It's a veritable free-for-all, but no one has had a longer leash figuratively — and literally — speaking than Biden's German Shepherd, Commander.

Commander has a biting streak that makes Cujo look like a Westminster champ. 

According to Daily Mail, new documents revealed that Commander was at the center of 24 "incidents."

Now, Commander has since been removed from the White House. Twenty-three incidents? Now, that could be dealt with. Twenty-four? That's a bridge too far. He now reportedly lives in Delaware with friends of the Bidens, which is basically the same as saying "We sent him away to a farm up north."
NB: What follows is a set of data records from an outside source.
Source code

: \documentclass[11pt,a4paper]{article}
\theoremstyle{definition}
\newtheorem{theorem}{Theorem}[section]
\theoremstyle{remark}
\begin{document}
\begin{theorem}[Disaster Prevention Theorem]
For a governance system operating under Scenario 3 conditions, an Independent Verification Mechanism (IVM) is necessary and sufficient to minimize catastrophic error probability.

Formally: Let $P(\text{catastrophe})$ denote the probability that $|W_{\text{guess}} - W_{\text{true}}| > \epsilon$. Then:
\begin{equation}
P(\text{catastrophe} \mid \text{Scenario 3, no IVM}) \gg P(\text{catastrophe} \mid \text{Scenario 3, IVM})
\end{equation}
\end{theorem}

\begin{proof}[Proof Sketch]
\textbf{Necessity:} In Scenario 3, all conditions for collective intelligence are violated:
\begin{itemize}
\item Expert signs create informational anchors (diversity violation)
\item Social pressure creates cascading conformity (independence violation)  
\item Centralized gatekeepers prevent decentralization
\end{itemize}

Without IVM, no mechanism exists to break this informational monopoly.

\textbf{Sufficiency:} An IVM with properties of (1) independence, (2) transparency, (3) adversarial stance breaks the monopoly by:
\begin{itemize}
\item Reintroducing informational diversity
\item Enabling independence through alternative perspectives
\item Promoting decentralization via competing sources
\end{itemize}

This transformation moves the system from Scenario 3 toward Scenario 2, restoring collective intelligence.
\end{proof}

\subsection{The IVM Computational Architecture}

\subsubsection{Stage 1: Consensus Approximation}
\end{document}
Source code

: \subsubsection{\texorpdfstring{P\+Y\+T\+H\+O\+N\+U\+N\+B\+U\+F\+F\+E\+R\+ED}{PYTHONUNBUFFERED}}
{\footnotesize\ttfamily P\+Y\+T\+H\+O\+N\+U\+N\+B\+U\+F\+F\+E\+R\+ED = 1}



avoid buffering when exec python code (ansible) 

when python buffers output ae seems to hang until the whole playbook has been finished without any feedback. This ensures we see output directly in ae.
While the quantity of incidents is pretty shocking, the severity of them is as well. These incidents weren't someone catching a Commander canine tooth on the hand while playing tug of war.

According to journalist John Greenewald of The Black Vault who obtained Secret Service documents detailing the two dozen incidents via a FOIA request, one incident left a floor covered in so much blood, that the White House had to throw a red flag (pun intended) and halt tours for 20 minutes while they cleaned up.
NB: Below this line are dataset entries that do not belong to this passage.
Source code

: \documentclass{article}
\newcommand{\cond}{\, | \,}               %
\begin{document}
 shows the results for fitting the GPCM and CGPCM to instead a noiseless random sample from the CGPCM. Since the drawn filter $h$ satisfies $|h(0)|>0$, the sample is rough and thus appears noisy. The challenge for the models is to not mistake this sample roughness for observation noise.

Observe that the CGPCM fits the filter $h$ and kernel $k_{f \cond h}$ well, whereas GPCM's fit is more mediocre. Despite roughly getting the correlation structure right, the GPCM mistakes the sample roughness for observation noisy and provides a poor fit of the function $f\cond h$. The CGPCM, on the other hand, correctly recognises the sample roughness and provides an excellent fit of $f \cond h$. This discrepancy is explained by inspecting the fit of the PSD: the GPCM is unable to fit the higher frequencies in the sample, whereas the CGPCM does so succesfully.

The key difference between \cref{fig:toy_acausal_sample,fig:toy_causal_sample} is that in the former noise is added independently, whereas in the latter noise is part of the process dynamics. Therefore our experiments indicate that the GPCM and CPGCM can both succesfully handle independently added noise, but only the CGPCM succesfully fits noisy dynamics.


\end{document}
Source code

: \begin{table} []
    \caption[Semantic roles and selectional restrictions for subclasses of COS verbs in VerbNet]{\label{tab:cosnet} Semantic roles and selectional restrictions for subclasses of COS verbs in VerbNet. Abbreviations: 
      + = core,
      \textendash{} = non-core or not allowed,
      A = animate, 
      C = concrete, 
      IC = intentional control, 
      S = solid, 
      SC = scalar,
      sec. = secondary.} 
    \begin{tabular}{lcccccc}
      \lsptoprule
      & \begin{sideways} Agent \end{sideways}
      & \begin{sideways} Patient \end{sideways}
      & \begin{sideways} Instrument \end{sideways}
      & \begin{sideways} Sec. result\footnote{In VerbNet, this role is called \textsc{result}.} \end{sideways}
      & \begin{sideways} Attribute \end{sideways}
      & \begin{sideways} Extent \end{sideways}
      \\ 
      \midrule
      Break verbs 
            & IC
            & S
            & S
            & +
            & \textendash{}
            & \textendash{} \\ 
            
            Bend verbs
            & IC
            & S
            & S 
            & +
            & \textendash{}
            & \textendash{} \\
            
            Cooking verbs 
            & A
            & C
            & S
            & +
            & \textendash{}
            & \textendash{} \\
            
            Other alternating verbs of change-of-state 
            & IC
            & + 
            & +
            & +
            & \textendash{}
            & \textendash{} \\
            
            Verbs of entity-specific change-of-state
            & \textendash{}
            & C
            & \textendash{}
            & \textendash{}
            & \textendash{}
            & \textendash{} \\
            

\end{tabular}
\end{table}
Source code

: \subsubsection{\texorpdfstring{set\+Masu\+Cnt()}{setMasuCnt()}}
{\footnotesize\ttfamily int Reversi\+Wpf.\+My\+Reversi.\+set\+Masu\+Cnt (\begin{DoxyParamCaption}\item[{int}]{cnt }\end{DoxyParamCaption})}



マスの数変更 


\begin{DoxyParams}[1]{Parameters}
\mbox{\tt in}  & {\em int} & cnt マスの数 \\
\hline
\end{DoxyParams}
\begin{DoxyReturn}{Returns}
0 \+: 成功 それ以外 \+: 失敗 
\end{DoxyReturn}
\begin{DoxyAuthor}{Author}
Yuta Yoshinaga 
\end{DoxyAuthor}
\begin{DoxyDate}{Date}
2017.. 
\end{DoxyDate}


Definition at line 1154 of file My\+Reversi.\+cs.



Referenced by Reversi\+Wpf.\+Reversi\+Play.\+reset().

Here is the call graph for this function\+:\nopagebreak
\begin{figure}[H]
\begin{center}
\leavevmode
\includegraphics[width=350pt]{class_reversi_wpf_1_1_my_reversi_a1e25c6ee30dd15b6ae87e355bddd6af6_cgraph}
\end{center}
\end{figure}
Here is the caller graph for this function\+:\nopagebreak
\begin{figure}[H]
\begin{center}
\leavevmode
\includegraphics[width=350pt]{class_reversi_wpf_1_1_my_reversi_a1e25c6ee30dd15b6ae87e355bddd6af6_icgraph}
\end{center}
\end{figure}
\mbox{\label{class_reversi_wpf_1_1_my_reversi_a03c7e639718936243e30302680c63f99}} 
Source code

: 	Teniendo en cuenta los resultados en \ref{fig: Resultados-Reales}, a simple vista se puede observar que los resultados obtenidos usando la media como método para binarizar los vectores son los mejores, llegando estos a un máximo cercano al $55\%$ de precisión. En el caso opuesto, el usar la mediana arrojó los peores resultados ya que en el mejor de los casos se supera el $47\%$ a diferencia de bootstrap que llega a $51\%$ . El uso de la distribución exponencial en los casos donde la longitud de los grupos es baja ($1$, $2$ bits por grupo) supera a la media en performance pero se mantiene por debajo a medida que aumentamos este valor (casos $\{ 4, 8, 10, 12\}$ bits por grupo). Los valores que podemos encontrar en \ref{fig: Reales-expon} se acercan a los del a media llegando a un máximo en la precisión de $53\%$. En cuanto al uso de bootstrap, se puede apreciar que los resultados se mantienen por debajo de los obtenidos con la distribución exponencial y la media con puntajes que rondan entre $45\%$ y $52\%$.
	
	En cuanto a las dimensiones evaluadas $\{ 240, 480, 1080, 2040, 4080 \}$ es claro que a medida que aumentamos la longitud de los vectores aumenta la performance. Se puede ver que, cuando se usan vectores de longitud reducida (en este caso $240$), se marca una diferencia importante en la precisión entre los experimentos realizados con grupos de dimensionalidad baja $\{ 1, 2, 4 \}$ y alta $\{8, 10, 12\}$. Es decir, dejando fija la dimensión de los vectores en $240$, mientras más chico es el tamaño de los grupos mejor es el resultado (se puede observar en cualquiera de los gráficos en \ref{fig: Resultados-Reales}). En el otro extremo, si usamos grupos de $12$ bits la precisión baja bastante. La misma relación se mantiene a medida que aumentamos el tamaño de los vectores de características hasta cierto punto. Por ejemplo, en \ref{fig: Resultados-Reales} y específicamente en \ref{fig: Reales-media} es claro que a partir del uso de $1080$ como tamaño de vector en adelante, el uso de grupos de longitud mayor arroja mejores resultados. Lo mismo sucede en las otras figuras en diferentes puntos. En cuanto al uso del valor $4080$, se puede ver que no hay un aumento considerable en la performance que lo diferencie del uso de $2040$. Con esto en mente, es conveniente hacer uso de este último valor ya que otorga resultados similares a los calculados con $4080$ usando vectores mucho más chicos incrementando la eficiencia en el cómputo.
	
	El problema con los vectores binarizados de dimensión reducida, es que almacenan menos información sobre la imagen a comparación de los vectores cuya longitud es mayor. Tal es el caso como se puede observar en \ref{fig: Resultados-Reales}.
Can you imagine being on a tour of the White House and having it brought to a halt because of a Commander biting incident? 

"Just outside is the Rose Garden, started by First Lady Ellen Wilson. Down this hallway is where Richard Nixon shook hands with Elvis, but behind this door…. no wait, we can't go in there until they clean up all the blood."

In a way, it'd be kind of special. Not everyone gets one of those unique tours with that little curveball thrown in there. It's sort of like when you go to Disney's Hall of Presidents and the Millard Fillmore animatronic catches on fire. That's more interesting than the regular show.

There Are Lessons To Be Learned From Biden's Commandergate

However, this nonsense at the White House should serve as a reminder that if you want to own a big, strong dog like a German Shepherd, you need to make sure you put in the effort to train them.

OutKick's own David Hookstead is big on this, and he couldn't be more right.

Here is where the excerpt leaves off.